_Work instructions:_ Below are the records; locate each line with the word "This" and copy it.

___

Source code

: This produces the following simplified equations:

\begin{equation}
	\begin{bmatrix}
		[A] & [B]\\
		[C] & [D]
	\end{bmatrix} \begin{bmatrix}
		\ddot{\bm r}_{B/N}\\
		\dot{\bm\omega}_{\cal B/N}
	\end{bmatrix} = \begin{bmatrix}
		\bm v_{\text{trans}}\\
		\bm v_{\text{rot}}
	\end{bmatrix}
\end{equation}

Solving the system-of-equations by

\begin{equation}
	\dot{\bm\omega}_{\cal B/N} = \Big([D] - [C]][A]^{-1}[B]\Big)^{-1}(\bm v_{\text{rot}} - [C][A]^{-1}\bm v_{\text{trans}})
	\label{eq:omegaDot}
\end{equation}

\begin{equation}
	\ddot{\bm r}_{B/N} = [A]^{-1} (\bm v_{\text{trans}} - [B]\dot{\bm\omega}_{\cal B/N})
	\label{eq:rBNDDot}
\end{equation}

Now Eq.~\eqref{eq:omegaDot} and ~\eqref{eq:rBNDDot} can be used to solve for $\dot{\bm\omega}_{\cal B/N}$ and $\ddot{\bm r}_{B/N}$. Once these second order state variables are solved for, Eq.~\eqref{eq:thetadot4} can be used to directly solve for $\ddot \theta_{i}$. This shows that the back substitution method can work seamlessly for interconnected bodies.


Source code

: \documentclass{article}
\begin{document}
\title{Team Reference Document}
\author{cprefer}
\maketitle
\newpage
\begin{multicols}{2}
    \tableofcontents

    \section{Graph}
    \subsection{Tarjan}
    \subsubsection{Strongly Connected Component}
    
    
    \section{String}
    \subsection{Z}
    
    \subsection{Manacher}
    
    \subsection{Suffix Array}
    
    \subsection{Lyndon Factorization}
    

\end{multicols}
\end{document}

___

_Written solution:_
: This produces the following simplified equations:
Now Eq.~\eqref{eq:omegaDot} and ~\eqref{eq:rBNDDot} can be used to solve for $\dot{\bm\omega}_{\cal B/N}$ and $\ddot{\bm r}_{B/N}$. Once these second order state variables are solved for, Eq.~\eqref{eq:thetadot4} can be used to directly solve for $\ddot \theta_{i}$. This shows that the back substitution method can work seamlessly for interconnected bodies.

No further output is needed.